Monday, Sep. 23, 1985
Britain Looting Spree
The black Daimler attracted a crowd as soon as it pulled up last week near the burned-out hulk of what had been a postal substation in Birmingham, Britain's second-largest city. Out of the limousine stepped Home Secretary Douglas Hurd, anxious to show his concern. "I'm just here to listen," Hurd told a crowd of residents of Handsworth, one of Birmingham's poorest neighborhoods. But the crowd was in no mood to talk. Hurd was showered first with jeers, then with rocks, and was hustled to safety by police.
Thus began the second day of the worst rioting in Britain since 1981. Before the violence subsided, rampaging youths, mostly black, had reduced part of Birmingham's Lozells Road area to rubble. Two men died in the disturbances, 80 policemen, firemen and residents were injured, and more than 50 homes and stores were left in ruins. Police made 190 arrests. "Utterly appalling," declared Prime Minister Margaret Thatcher.
The violence erupted when youths from the Lozells Road area, described by police as a drug-trafficking center, confronted officers about to ticket a black motorist and then turned on firemen who were trying to extinguish a blaze in a bingo hall. By the time police reinforcements arrived, 300 to 400 youths were looting and burning neighborhood shops, many of them owned by Asian immigrants.
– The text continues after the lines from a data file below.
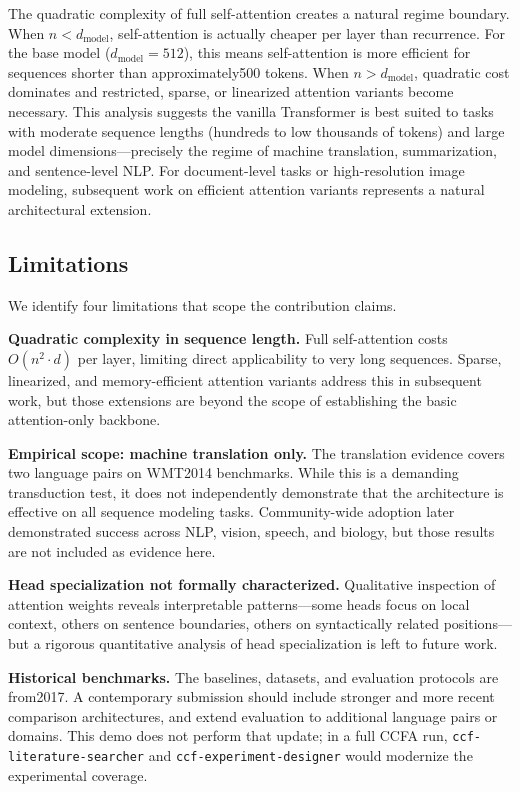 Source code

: ﻿\documentclass{article}
\begin{document}
The quadratic complexity of full self-attention creates a natural regime boundary. When $n < d_{\text{model}}$, self-attention is actually cheaper per layer than recurrence. For the base model ($d_{\text{model}}=512$), this means self-attention is more efficient for sequences shorter than approximately500 tokens. When $n > d_{\text{model}}$, quadratic cost dominates and restricted, sparse, or linearized attention variants become necessary. This analysis suggests the vanilla Transformer is best suited to tasks with moderate sequence lengths (hundreds to low thousands of tokens) and large model dimensions---precisely the regime of machine translation, summarization, and sentence-level NLP. For document-level tasks or high-resolution image modeling, subsequent work on efficient attention variants represents a natural architectural extension.

\subsection{Limitations}

We identify four limitations that scope the contribution claims.

\textbf{Quadratic complexity in sequence length.} Full self-attention costs $O(n^2 \cdot d)$ per layer, limiting direct applicability to very long sequences. Sparse, linearized, and memory-efficient attention variants address this in subsequent work, but those extensions are beyond the scope of establishing the basic attention-only backbone.

\textbf{Empirical scope: machine translation only.} The translation evidence covers two language pairs on WMT2014 benchmarks. While this is a demanding transduction test, it does not independently demonstrate that the architecture is effective on all sequence modeling tasks. Community-wide adoption later demonstrated success across NLP, vision, speech, and biology, but those results are not included as evidence here.

\textbf{Head specialization not formally characterized.} Qualitative inspection of attention weights reveals interpretable patterns---some heads focus on local context, others on sentence boundaries, others on syntactically related positions---but a rigorous quantitative analysis of head specialization is left to future work.

\textbf{Historical benchmarks.} The baselines, datasets, and evaluation protocols are from2017. A contemporary submission should include stronger and more recent comparison architectures, and extend evaluation to additional language pairs or domains. This demo does not perform that update; in a full CCFA run, \texttt{ccf-literature-searcher} and \texttt{ccf-experiment-designer} would modernize the experimental coverage.
\end{document}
In seeking to explain the outbreak, some analysts pointed to the area's economic distress. Unemployment in Handsworth, for instance, stands at 36%, nearly three times the national average. Yet even the Labor Party opposition was reluctant to ascribe the rampage purely to economic conditions, and Thatcher, for her part, rejected the notion outright. She denounced those who blamed the riot on unemployment as "Moaning Minnies."